Listening Notes: Iceage, The Housemartins, Dave Alvin
Iceage - New Brigade
I don't envy the young their certainty that what they have to communicate is vitally important. If these young men didn't believe, they wouldn't be making music. Of course, I'm much too old to figure out what it is they believe in, and I'm not sure I want to know. If they had hooks to go with their drive, I might be inclined to make the effort.
The Housemartins - London 0 Hull 4
The first time I heard them, not quite 25 years ago, I stupidly dismissed them as a cross between the Smiths and the Style Council.

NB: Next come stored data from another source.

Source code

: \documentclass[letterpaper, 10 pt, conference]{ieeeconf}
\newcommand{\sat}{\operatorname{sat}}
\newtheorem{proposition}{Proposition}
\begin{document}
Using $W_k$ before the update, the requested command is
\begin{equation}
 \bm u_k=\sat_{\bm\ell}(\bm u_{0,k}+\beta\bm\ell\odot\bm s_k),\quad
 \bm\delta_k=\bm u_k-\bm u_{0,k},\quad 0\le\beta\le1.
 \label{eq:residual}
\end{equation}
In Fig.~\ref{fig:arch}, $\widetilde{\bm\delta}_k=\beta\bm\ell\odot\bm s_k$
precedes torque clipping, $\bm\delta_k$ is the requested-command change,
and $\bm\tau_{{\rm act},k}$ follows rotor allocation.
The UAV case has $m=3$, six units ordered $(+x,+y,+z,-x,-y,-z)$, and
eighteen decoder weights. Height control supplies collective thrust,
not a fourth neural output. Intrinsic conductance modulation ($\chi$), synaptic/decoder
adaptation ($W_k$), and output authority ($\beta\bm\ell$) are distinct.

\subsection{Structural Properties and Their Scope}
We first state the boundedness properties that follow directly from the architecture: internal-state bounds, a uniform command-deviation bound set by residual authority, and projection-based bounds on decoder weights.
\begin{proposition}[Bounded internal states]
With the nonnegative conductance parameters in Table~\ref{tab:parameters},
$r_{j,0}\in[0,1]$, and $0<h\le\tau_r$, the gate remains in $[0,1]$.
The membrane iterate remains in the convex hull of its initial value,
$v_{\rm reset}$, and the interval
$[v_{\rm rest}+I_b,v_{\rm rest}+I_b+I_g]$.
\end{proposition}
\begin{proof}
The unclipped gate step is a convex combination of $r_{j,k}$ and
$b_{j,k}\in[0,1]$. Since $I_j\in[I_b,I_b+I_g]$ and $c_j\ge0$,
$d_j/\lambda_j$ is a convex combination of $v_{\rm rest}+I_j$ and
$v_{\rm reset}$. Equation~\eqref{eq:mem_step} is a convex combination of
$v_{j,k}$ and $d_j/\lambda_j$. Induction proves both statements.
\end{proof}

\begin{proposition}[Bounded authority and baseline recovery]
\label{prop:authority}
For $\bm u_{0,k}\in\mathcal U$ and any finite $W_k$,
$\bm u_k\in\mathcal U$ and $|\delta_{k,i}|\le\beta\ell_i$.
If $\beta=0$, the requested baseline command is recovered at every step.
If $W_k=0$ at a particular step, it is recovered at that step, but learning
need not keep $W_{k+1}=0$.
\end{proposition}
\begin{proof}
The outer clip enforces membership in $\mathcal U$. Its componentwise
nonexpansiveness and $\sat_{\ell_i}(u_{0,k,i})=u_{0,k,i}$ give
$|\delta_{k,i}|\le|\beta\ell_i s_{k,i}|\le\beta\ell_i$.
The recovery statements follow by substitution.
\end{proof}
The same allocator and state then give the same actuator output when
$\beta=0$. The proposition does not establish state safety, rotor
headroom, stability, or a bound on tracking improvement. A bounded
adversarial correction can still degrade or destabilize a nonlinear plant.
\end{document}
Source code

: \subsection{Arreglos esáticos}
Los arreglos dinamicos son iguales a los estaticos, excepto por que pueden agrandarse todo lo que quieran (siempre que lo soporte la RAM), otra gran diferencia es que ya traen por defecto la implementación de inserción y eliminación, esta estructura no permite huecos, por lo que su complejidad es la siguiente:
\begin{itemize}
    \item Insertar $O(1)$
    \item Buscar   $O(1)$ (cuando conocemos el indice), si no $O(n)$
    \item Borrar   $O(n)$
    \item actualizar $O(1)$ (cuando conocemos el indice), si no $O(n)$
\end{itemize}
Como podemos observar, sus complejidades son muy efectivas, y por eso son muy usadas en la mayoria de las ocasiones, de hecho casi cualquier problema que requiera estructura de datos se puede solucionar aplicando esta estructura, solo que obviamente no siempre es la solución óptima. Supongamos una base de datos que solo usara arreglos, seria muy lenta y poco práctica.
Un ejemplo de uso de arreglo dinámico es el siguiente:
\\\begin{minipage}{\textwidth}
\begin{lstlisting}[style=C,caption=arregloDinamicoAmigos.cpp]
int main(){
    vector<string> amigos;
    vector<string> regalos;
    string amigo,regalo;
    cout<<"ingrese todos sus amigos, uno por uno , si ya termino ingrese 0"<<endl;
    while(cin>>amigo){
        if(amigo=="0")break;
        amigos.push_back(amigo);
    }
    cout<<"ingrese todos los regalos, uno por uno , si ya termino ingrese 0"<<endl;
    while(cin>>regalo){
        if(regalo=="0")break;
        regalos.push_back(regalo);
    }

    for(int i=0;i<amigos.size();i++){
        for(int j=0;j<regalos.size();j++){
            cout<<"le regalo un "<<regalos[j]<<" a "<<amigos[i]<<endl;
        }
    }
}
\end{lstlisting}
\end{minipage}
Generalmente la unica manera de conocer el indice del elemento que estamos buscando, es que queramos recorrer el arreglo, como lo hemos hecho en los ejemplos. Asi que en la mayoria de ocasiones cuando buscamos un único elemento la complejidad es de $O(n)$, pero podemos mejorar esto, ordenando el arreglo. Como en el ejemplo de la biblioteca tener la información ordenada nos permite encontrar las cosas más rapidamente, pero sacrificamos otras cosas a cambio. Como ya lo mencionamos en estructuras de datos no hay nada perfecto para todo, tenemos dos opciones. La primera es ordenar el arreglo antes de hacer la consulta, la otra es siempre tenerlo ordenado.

Now I think that's not a bad shorthand, albeit much better than either band. What is apparent 25 years on is that they were the vision of a young musical purist who stopped listening to new music in 1980. There's a let's-have-fun-in-the-studio-pretend-rap on the deluxe reissue that makes me cringe. I love some of the Beautiful South records, but the visionary in the Housemartins wound up being the replacement bass player.
Dave Alvin - Eleven Eleven
I hated this album the first time I heard it. Alvin sounded like a drunk at the end of a bar, you know, the kind that won't shut up. His lyrics used to have short lines; now they go on forever. I don't hate it so much now. It will probably sound fine when I stop comparing it to the old Blasters records.